History

United Kingdom
- Name: Bardaster
- Builder: New Brunswick
- Launched: 1833
- Fate: Broken up 1840

General characteristics
- Tons burthen: 435 (bm)

= Bardaster (1833 ship) =

Sailing ship carrying convicts

Bardaster was launched in New Brunswick in 1833. She spent her career sailing between England and Australia and New Zealand. She transported convicts to Tasmania in 1835–1836, and was broken up in 1840.

==Career==
Bardaster first appeared in Lloyd's Register (LR) in 1835 with Chalmers, master, and homeport of Liverpool.

In October 1834 Bardaster, Captain John Thomas Chalmers, arrived at Tolaga Bay, New Zealand.

Convict transport: Captain Alexander McDonald sailed from Portsmouth on 16 September 1835. Bardaster arrived at Tasmania on 13 January 1836. She had embarked 240 male convicts and she landed 235, having suffered five convict deaths en route.
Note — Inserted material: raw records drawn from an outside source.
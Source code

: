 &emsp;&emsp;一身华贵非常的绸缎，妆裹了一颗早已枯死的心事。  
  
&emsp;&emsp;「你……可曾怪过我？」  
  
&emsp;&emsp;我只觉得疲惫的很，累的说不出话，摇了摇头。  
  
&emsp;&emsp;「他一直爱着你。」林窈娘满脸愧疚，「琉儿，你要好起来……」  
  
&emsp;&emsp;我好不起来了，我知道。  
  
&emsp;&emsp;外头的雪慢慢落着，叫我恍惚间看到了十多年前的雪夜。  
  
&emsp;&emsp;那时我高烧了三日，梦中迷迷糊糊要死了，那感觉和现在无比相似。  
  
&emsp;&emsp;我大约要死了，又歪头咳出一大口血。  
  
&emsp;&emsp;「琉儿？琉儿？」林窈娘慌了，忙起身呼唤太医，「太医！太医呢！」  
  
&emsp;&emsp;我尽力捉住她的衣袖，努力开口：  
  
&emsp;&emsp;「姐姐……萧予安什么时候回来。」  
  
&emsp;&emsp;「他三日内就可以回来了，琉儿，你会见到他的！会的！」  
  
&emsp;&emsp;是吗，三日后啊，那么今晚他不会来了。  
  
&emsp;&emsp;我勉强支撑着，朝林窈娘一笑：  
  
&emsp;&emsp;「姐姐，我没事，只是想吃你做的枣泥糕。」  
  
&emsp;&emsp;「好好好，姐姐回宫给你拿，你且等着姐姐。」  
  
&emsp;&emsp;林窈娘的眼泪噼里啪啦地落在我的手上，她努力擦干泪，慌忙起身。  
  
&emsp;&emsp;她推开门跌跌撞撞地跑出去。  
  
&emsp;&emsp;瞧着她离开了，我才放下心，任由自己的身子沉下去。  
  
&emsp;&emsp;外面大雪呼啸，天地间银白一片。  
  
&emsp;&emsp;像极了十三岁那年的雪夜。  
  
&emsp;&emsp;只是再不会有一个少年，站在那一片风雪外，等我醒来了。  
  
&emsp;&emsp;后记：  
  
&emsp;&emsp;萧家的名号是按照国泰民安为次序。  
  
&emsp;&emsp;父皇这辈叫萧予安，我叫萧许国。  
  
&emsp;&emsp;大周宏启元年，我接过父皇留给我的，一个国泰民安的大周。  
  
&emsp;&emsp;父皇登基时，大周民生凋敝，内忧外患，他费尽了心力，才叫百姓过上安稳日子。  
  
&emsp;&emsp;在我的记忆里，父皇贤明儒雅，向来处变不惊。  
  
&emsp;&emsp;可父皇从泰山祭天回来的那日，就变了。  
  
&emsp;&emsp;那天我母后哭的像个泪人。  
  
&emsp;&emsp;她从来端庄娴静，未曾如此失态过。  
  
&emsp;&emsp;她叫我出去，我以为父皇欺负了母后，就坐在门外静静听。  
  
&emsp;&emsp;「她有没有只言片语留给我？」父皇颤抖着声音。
From there she sailed on to Sydney, before returning to England.

Bardaster, Captain John Virtue, left London on 7 October 1838, and arrived at Port Adelaide on 22 January 1839. There she delivered a number of immigrants before she sailed on to Sydney.

Lloyd's Register for 1840, showed Bardaster with Vertue, master, and trade London–Sydney. It noted that she underwent small repairs in 1837, and that she "wants repair". It also carried the later annotation "Broken up".